Although some might decry the benefits of learning via Duolingo, Drops or any other language learning app, I am not among that number. Yes, there are problems to learning a language in this way, but surely we should celebrate the fact that people are wanting to learn a language at all.
It is no secret that I love languages. Having grown up in a household where my parents can, between them, speak four languages, I have seen first-hand how knowing a second (or third, or fourth…) language can enrich your life. Knowing a second language is like sharing an in-joke: it is unexplainable to those who do not understand, but to those who do, it creates such an intense bond.

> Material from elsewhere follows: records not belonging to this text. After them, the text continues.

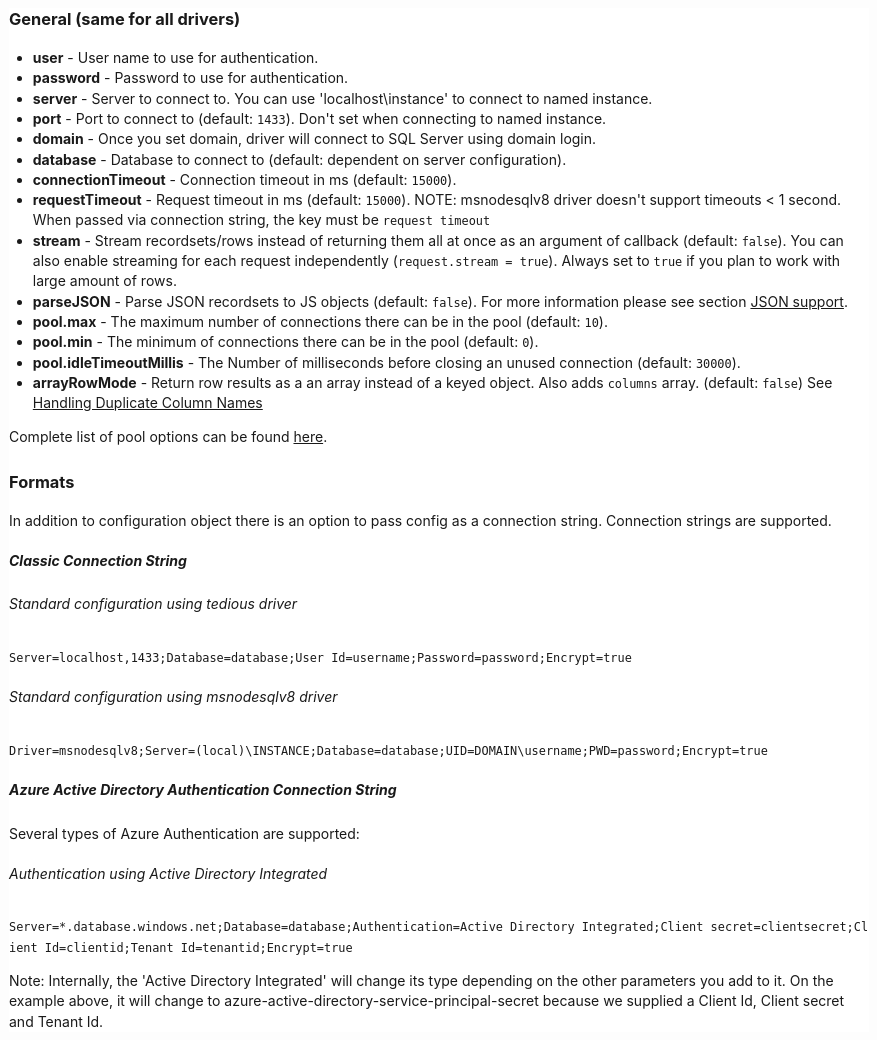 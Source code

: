 ### General (same for all drivers)

- **user** - User name to use for authentication.
- **password** - Password to use for authentication.
- **server** - Server to connect to. You can use 'localhost\\instance' to connect to named instance.
- **port** - Port to connect to (default: `1433`). Don't set when connecting to named instance.
- **domain** - Once you set domain, driver will connect to SQL Server using domain login.
- **database** - Database to connect to (default: dependent on server configuration).
- **connectionTimeout** - Connection timeout in ms (default: `15000`).
- **requestTimeout** - Request timeout in ms (default: `15000`). NOTE: msnodesqlv8 driver doesn't support timeouts < 1 second. When passed via connection string, the key must be `request timeout`
- **stream** - Stream recordsets/rows instead of returning them all at once as an argument of callback (default: `false`). You can also enable streaming for each request independently (`request.stream = true`). Always set to `true` if you plan to work with large amount of rows.
- **parseJSON** - Parse JSON recordsets to JS objects (default: `false`). For more information please see section [JSON support](#json-support).
- **pool.max** - The maximum number of connections there can be in the pool (default: `10`).
- **pool.min** - The minimum of connections there can be in the pool (default: `0`).
- **pool.idleTimeoutMillis** - The Number of milliseconds before closing an unused connection (default: `30000`).
- **arrayRowMode** - Return row results as a an array instead of a keyed object. Also adds `columns` array. (default: `false`) See [Handling Duplicate Column Names](#handling-duplicate-column-names)

Complete list of pool options can be found [here](https://github.com/vincit/tarn.js/#usage).

### Formats

In addition to configuration object there is an option to pass config as a connection string. Connection strings are supported.

##### Classic Connection String

###### Standard configuration using tedious driver

```
Server=localhost,1433;Database=database;User Id=username;Password=password;Encrypt=true
```
###### Standard configuration using msnodesqlv8 driver
```
Driver=msnodesqlv8;Server=(local)\INSTANCE;Database=database;UID=DOMAIN\username;PWD=password;Encrypt=true
```

##### Azure Active Directory Authentication Connection String

Several types of Azure Authentication are supported:

###### Authentication using Active Directory Integrated
```
Server=*.database.windows.net;Database=database;Authentication=Active Directory Integrated;Client secret=clientsecret;Client Id=clientid;Tenant Id=tenantid;Encrypt=true
```
Note: Internally, the 'Active Directory Integrated' will change its type depending on the other parameters you add to it. On the example above, it will change to azure-active-directory-service-principal-secret because we supplied a Client Id, Client secret and Tenant Id.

More than simply being something impressive to put on your CV or show off with at parties, I truly believe that knowing a second language enriches your life. Once you have heard slippers called pantoffels, the English word seems insufficient; the word pamplemousse will make you entirely rethink the humble grapefruit; there is no English translation comprehensive enough to describe what εβανιση truly means; not only does katundus mean goods and chattels, the sounds of the word enact the clunking of a heavy, katundus-laden bag. What I am trying to show here is that knowing another language is like hearing the same piece of music played by a different instrument: it is both the same and different at the same time, and life is richer for that experience.

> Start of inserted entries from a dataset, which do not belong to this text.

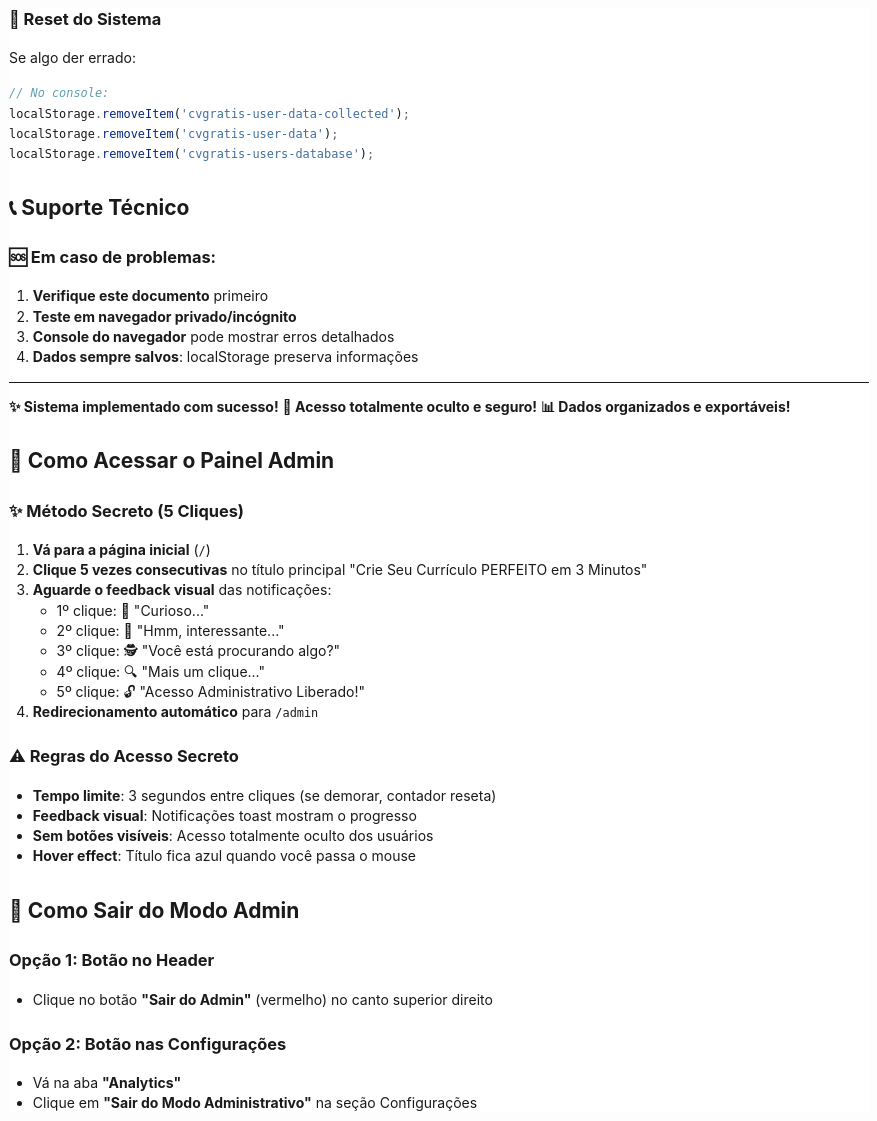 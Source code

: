 ### 🔄 Reset do Sistema
Se algo der errado:
```javascript
// No console:
localStorage.removeItem('cvgratis-user-data-collected');
localStorage.removeItem('cvgratis-user-data');
localStorage.removeItem('cvgratis-users-database');
```

## 📞 Suporte Técnico

### 🆘 Em caso de problemas:
1. **Verifique este documento** primeiro
2. **Teste em navegador privado/incógnito**
3. **Console do navegador** pode mostrar erros detalhados
4. **Dados sempre salvos**: localStorage preserva informações

---

**✨ Sistema implementado com sucesso!**
**🔐 Acesso totalmente oculto e seguro!**
**📊 Dados organizados e exportáveis!** 

## 🎯 Como Acessar o Painel Admin

### ✨ Método Secreto (5 Cliques)
1. **Vá para a página inicial** (`/`)
2. **Clique 5 vezes consecutivas** no título principal "Crie Seu Currículo PERFEITO em 3 Minutos"
3. **Aguarde o feedback visual** das notificações:
   - 1º clique: 🤔 "Curioso..."
   - 2º clique: 🧐 "Hmm, interessante..."
   - 3º clique: 🕵️ "Você está procurando algo?"
   - 4º clique: 🔍 "Mais um clique..."
   - 5º clique: 🔓 "Acesso Administrativo Liberado!"
4. **Redirecionamento automático** para `/admin`

### ⚠️ Regras do Acesso Secreto
- **Tempo limite**: 3 segundos entre cliques (se demorar, contador reseta)
- **Feedback visual**: Notificações toast mostram o progresso
- **Sem botões visíveis**: Acesso totalmente oculto dos usuários
- **Hover effect**: Título fica azul quando você passa o mouse

## 🚪 Como Sair do Modo Admin

### Opção 1: Botão no Header
- Clique no botão **"Sair do Admin"** (vermelho) no canto superior direito

### Opção 2: Botão nas Configurações
- Vá na aba **"Analytics"**
- Clique em **"Sair do Modo Administrativo"** na seção Configurações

Of course, the benefits of learning a language are well-publicised. It improves your memory; it can give you an advantage in business; it exposes you to other ways of thinking about and understanding the world. But equally, the difficulties associated with language learning are equally well-known: it can be frustrating; it might be difficult to hear from native speakers; there can be a lack of available resources; and as a Duolingo advert so eloquently put it, ‘learning a language is f***ing difficult’.
Indeed, it seems that these challenges have put many off learning a language altogether. In the UK, students learning German at A-Level dropped by 64% from 2002 to 2018. This is a damning statistic, not least because in this international world of trade and business, it is becoming more and more essential to communicate with other countries around the world, and I would argue, we must not rely upon English’s status as a lingua franca to do this.
It was therefore immensely cheering for me to hear about those who pledged to learn a language whilst being in lockdown. And I very much hope that this is something that many language learners will continue long after the pandemic is over. Language learning is a skill for a lifetime, not just for lockdown.